Autor Elena Ferrante
Categorie Dezvoltare personală
Subcategorie Limba Engleză

One April afternoon, right after lunch, my husband announced that he wanted to leave me. He did it while we were clearing the table; the children were quarreling as usual in the next room, the dog was dreaming, growling beside the radiator. He told me that he was confused, that he was having terrible moments of weariness, of dissatisfaction, perhaps of cowardice. He talked for a long time about our fifteen years of marriage, about the children, and admitted that he had nothing to reproach us with, neither them nor me. He was composed, as always, apart from an extravagant gesture of his right hand when he explained to me, with a childish frown, that soft voices, a sort of whispering, were urging him elsewhere. Then he assumed the blame for everything that was happening and closed the front door carefully behind him, leaving me turned to stone beside the sink. I spent the night thinking, desolate in the big double bed. No matter how much I examined and reexamined the recent phases of our relationship, I could find no real signs of crisis.

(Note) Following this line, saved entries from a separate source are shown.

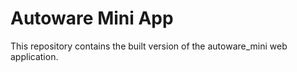 # Autoware Mini App

This repository contains the built version of the autoware_mini web application.
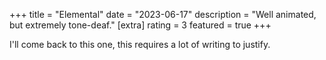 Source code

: +++
title = "Elemental"
date = "2023-06-17"
description = "Well animated, but extremely tone-deaf."
[extra]
rating = 3
featured = true
+++

I'll come back to this one, this requires a lot of writing to justify.
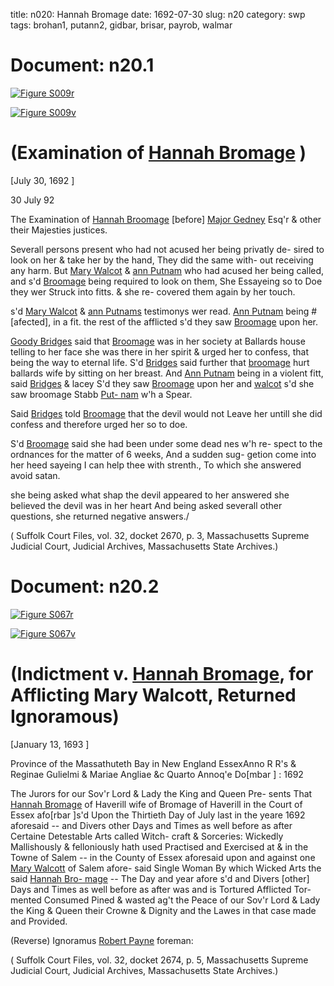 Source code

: title: n020: Hannah Bromage
date: 1692-07-30
slug: n20
category: swp
tags: brohan1, putann2, gidbar, brisar, payrob, walmar




<div markdown class="doc" id="n20.1">

# Document: n20.1



<span markdown class="figure">[![Figure S009r](archives/Suffolk/small/S009A.jpg)](archives/Suffolk/large/S009A.jpg)</span>



<span markdown class="figure">[![Figure S009v](archives/Suffolk/small/S009B.jpg)](archives/Suffolk/large/S009B.jpg)</span>


# (Examination of [Hannah Bromage](/tag/brohan1.html) )

[July 30, 1692 ]

30 July  92

The Examination of [Hannah Broomage](/tag/brohan1.html) [before]  [Major Gedney](/tag/gidbar.html) Esq'r & other their Majesties justices.

Severall persons present who had not acused her being privatly de-  sired to look on her & take her by the hand, They did the same with-  out receiving any harm. But [Mary Walcot](/tag/walmar.html) & [ann Putnam](/tag/putann2.html) who had  acused her being called, and s'd [Broomage](/tag/brohan1.html) being required to look on  them, She Essayeing so to Doe they wer Struck into fitts. & she re-  covered them again by her touch.

s'd [Mary Walcot](/tag/walmar.html) & [ann Putnams](/tag/putann2.html)  testimonys wer read. [Ann Putnam](/tag/putann2.html) being #[afected], in a fit. the rest  of the afflicted s'd they saw [Broomage](/tag/brohan1.html) upon her.

[Goody Bridges](/tag/brisar.html) said that [Broomage](/tag/brohan1.html) was in her society at Ballards  house telling to her face she was there in her spirit & urged her to  confess, that being the way to eternal life. S'd [Bridges](/tag/brisar.html) said further  that [broomage](/tag/brohan1.html) hurt ballards wife by sitting on her breast. And [Ann Putnam](/tag/putann2.html) being in a violent fitt, said [Bridges](/tag/brisar.html) & lacey S'd they saw  [Broomage](/tag/brohan1.html) upon her and [walcot](/tag/walmar.html) s'd she saw broomage Stabb [Put- nam](/tag/putann2.html) w'h a Spear.

Said [Bridges](/tag/brisar.html) told [Broomage](/tag/brohan1.html) that the devil would  not Leave her untill she did confess and therefore urged her so to  doe.

S'd [Broomage](/tag/brohan1.html) said she had been under some dead nes w'h re-  spect to the ordnances for the matter of 6 weeks, And a sudden sug-  getion come into her heed sayeing I can help thee with strenth., To  which she answered avoid satan.

she being asked what shap the devil appeared to her answered  she believed the devil was in her heart And being asked severall other  questions, she returned negative answers./

( Suffolk Court Files, vol. 32, docket 2670, p. 3, Massachusetts Supreme Judicial Court, Judicial Archives, Massachusetts State Archives.)


</div>



<div markdown class="doc" id="n20.2">

# Document: n20.2



<span markdown class="figure">[![Figure S067r](archives/Suffolk/small/S067A.jpg)](archives/Suffolk/large/S067A.jpg)</span>



<span markdown class="figure">[![Figure S067v](archives/Suffolk/small/S067B.jpg)](archives/Suffolk/large/S067B.jpg)</span>


# (Indictment v. [Hannah Bromage](/tag/brohan1.html), for Afflicting Mary Walcott, Returned Ignoramous)

[January 13, 1693 ]

Province of the Massathuteth  Bay in New England  EssexAnno R R's & Reginae Gulielmi  & Mariae Angliae &c Quarto  Annoq'e Do[mbar ] : 1692

The Jurors for our Sov'r Lord & Lady the King and Queen Pre-  sents That [Hannah Bromage](/tag/brohan1.html) of Haverill wife of Bromage of  Haverill in the Court of Essex afo[rbar ]s'd Upon the Thirtieth Day of July last in the yeare 1692 aforesaid -- and Divers other Days and  Times as well before as after Certaine Detestable Arts called Witch-  craft & Sorceries: Wickedly Mallishously & felloniously hath used  Practised and Exercised at & in the Towne of Salem -- in the County  of Essex aforesaid upon and against one [Mary Walcott](/tag/walmar.html) of Salem afore-  said Single Woman By which Wicked Arts the said [Hannah Bro- mage](/tag/brohan1.html) -- The Day and year afore s'd and Divers [other] Days and  Times as well before as after was and is Tortured Afflicted Tor-  mented Consumed Pined & wasted ag't the Peace of our Sov'r Lord  & Lady the King & Queen their Crowne & Dignity and the Lawes  in that case made and Provided.

(Reverse) Ignoramus [Robert Payne](/tag/payrob.html) foreman:

( Suffolk Court Files, vol. 32, docket 2674, p. 5, Massachusetts Supreme Judicial Court, Judicial Archives, Massachusetts State Archives.)


</div>

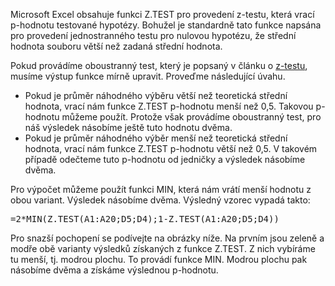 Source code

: Microsoft Excel obsahuje funkci Z.TEST pro provedení z-testu, která vrací p-hodnotu testované hypotézy. Bohužel je standardně tato funkce napsána pro provedení jednostranného testu pro nulovou hypotézu, že střední hodnota souboru větší než zadaná střední hodnota.

Pokud provádíme oboustranný test, který je popsaný v článku o [z-testu](z_test_excel.md), musíme výstup funkce mírně upravit. Proveďme následující úvahu.

* Pokud je průměr náhodného výběru větší než teoretická střední hodnota, vrací nám funkce Z.TEST p-hodnotu menší než 0,5. Takovou p-hodnotu můžeme použít. Protože však provádíme oboustranný test, pro náš výsledek násobíme ještě tuto hodnotu dvěma.
* Pokud je průměr náhodného výběr menší než teoretická střední hodnota, vrací nám funkce Z.TEST p-hodnotu větší než 0,5. V takovém případě odečteme tuto p-hodnotu od jedničky a výsledek násobíme dvěma.

Pro výpočet můžeme použít funkci MIN, která nám vrátí menší hodnotu z obou variant. Výsledek násobíme dvěma. Výsledný vzorec vypadá takto:

<pre>=2*MIN(Z.TEST(A1:A20;D5;D4);1-Z.TEST(A1:A20;D5;D4))</pre>

Pro snazší pochopení se podívejte na obrázky níže. Na prvním jsou zeleně a modře obě varianty výsledků získaných z funkce Z.TEST. Z nich vybíráme tu menší, tj. modrou plochu. To provádí funkce MIN. Modrou plochu pak násobíme dvěma a získáme výslednou p-hodnotu.
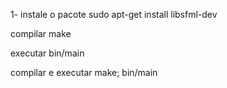 1- instale o pacote
sudo apt-get install libsfml-dev

compilar
make

executar
bin/main

compilar e executar
make; bin/main
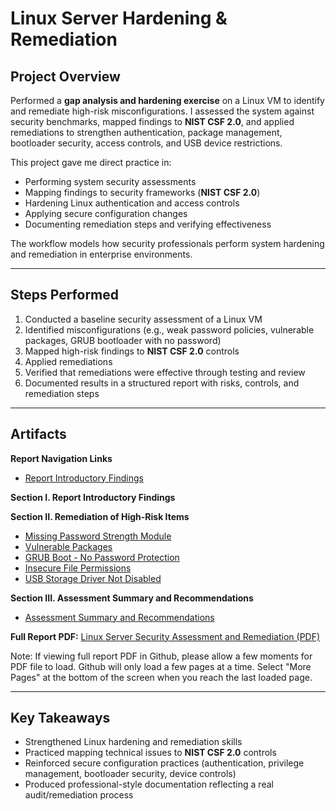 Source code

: # Linux Server Hardening & Remediation

## Project Overview

Performed a **gap analysis and hardening exercise** on a Linux VM to identify and remediate high-risk misconfigurations. I assessed the system against security benchmarks, mapped findings to **NIST CSF 2.0**, and applied remediations to strengthen authentication, package management, bootloader security, access controls, and USB device restrictions.

This project gave me direct practice in:

- Performing system security assessments
- Mapping findings to security frameworks (**NIST CSF 2.0**)
- Hardening Linux authentication and access controls
- Applying secure configuration changes
- Documenting remediation steps and verifying effectiveness

The workflow models how security professionals perform system hardening and remediation in enterprise environments.

---

## Steps Performed

1. Conducted a baseline security assessment of a Linux VM
2. Identified misconfigurations (e.g., weak password policies, vulnerable packages, GRUB bootloader with no password)
3. Mapped high-risk findings to **NIST CSF 2.0** controls
4. Applied remediations
5. Verified that remediations were effective through testing and review
6. Documented results in a structured report with risks, controls, and remediation steps

---

## Artifacts

**Report Navigation Links**

- [Report Introductory Findings](Report-Introductory-Findings/Report-Introductory-Findings.pdf)

**Section I. Report Introductory Findings**

**Section II. Remediation of High-Risk Items**

- [Missing Password Strength Module](Missing-password-strength-module/Missing-password-strength-module.pdf)
- [Vulnerable Packages](Vulnerable-packages/Vulnerable-packages.pdf)
- [GRUB Boot - No Password Protection](GRUB-Boot-No-password-protection/GRUB-Boot-No-password-protection.pdf)
- [Insecure File Permissions](Insecure-file-permissions/Insecure-file-permissions.pdf)
- [USB Storage Driver Not Disabled](USB-storage-driver-not-disabled/USB-storage-driver-not-disabled.pdf)

**Section III. Assessment Summary and Recommendations**

- [Assessment Summary and Recommendations](Assessment-Summary-and-Recommendations/Assessment-Summary-and-Recommendations.pdf)

**Full Report PDF:** <a href="Linux-Server-Security-Assessment-and-Remediation-Report.pdf" target="_blank">Linux Server Security Assessment and Remediation (PDF)</a>

Note: If viewing full report PDF in Github, please allow a few moments for PDF file to load. Github will only load a few pages at a time. Select "More Pages" at the bottom of the screen when you reach the last loaded page.

---

## Key Takeaways

- Strengthened Linux hardening and remediation skills
- Practiced mapping technical issues to **NIST CSF 2.0** controls
- Reinforced secure configuration practices (authentication, privilege management, bootloader security, device controls)
- Produced professional-style documentation reflecting a real audit/remediation process
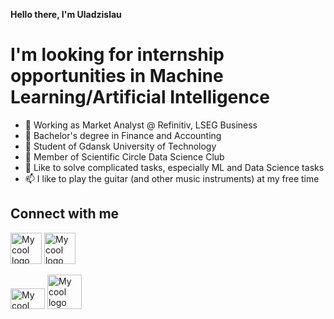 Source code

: <b>Hello there, I'm Uladzislau</b>
<h1>I'm looking for internship opportunities in Machine Learning/Artificial Intelligence</h1>

- 👋 Working as Market Analyst @ Refinitiv, LSEG Business
- 👀 Bachelor's degree in Finance and Accounting
- 👀 Student of Gdansk University of Technology
- 🌱 Member of Scientific Circle Data Science Club
- 💞️ Like to solve complicated tasks, especially ML and Data Science tasks
- 📫 I like to play the guitar (and other music instruments) at my free time

<!---
uhryvacheuski/uhryvacheuski is a ✨ special ✨ repository because its `README.md` (this file) appears on your GitHub profile.
You can click the Preview link to take a look at your changes.
--->

<h2>Connect with me</h2>

<img href="https://www.linkedin.com/in/hryvacheuski/" width="50" height="50" src="https://upload.wikimedia.org/wikipedia/commons/thumb/c/ca/LinkedIn_logo_initials.png/768px-LinkedIn_logo_initials.png" alt="My cool logo"/> <img width="50" height="50" src="https://studiokalisz.pl/wp-content/uploads/2018/11/instagram-logo-png-transparent-background-1.png" alt="My cool logo"/>

<img width="55" height="33" src="https://download.logo.wine/logo/R_(programming_language)/R_(programming_language)-Logo.wine.png" alt="My cool logo"/>
<img width="55" height="55" src="https://mpng.subpng.com/20190328/xcl/kisspng-europython-logo-programming-language-portable-netw-join-our-team-job-opportunities-sample-solutions-5c9d90c3c63625.6121225015538300838119.jpg" alt="My cool logo"/>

I knew him well, I was aware that he was a man of quiet feelings, the house and our family rituals were indispensable to him. We talked about everything, we still liked to hug and kiss each other, sometimes he was so funny he could make me laugh until I cried. It seemed to me impossible that he should truly want to leave. When I recalled that he hadn’t taken any of the things that were important to him, and had even neglected to say goodbye to the children, I felt certain that it wasn’t serious. He was going through one of those moments that you read about in books, when a character reacts in an unexpectedly extreme way to the normal discontents of living. After all, it had happened before: the time and the details came to mind as I tossed and turned in the bed. Many years earlier, when we had been together for only six months, he had said, just after a kiss, that he would rather not see me anymore.
I was in love with him: as I listened, my veins contracted, my skin froze. I was cold, he was gone, I stood at the stone parapet below Sant’Elmo looking at the faded city, the sea. But five days later he telephoned me in embarrassment, justified himself, said that there had come upon him a sudden absence of sense. The phrase made an impression on me, and I had turned it over and over in my mind. Long afterward, he had used it again. It was about five years ago, and we were seeing a lot of a colleague of his at the Polytechnic, Gina, an intelligent, cultivated woman from a well-off family, who had been recently widowed and had a fifteen-year-old daughter. We had moved a few months earlier to Turin, and she had found us a beautiful house overlooking the river. On first impact, I didn’t like the city, it seemed to me metallic; but I soon discovered how pleasant it was to watch the seasons from the balcony of our house. In the autumn you could see the green of the Valentino grow yellow or red; the leaves, stripped by the wind, sped through the foggy air, and trailed over the gray surface of the Po. In the spring a fresh, sparkling breeze came from the river, animating the new shoots, the branches of the trees.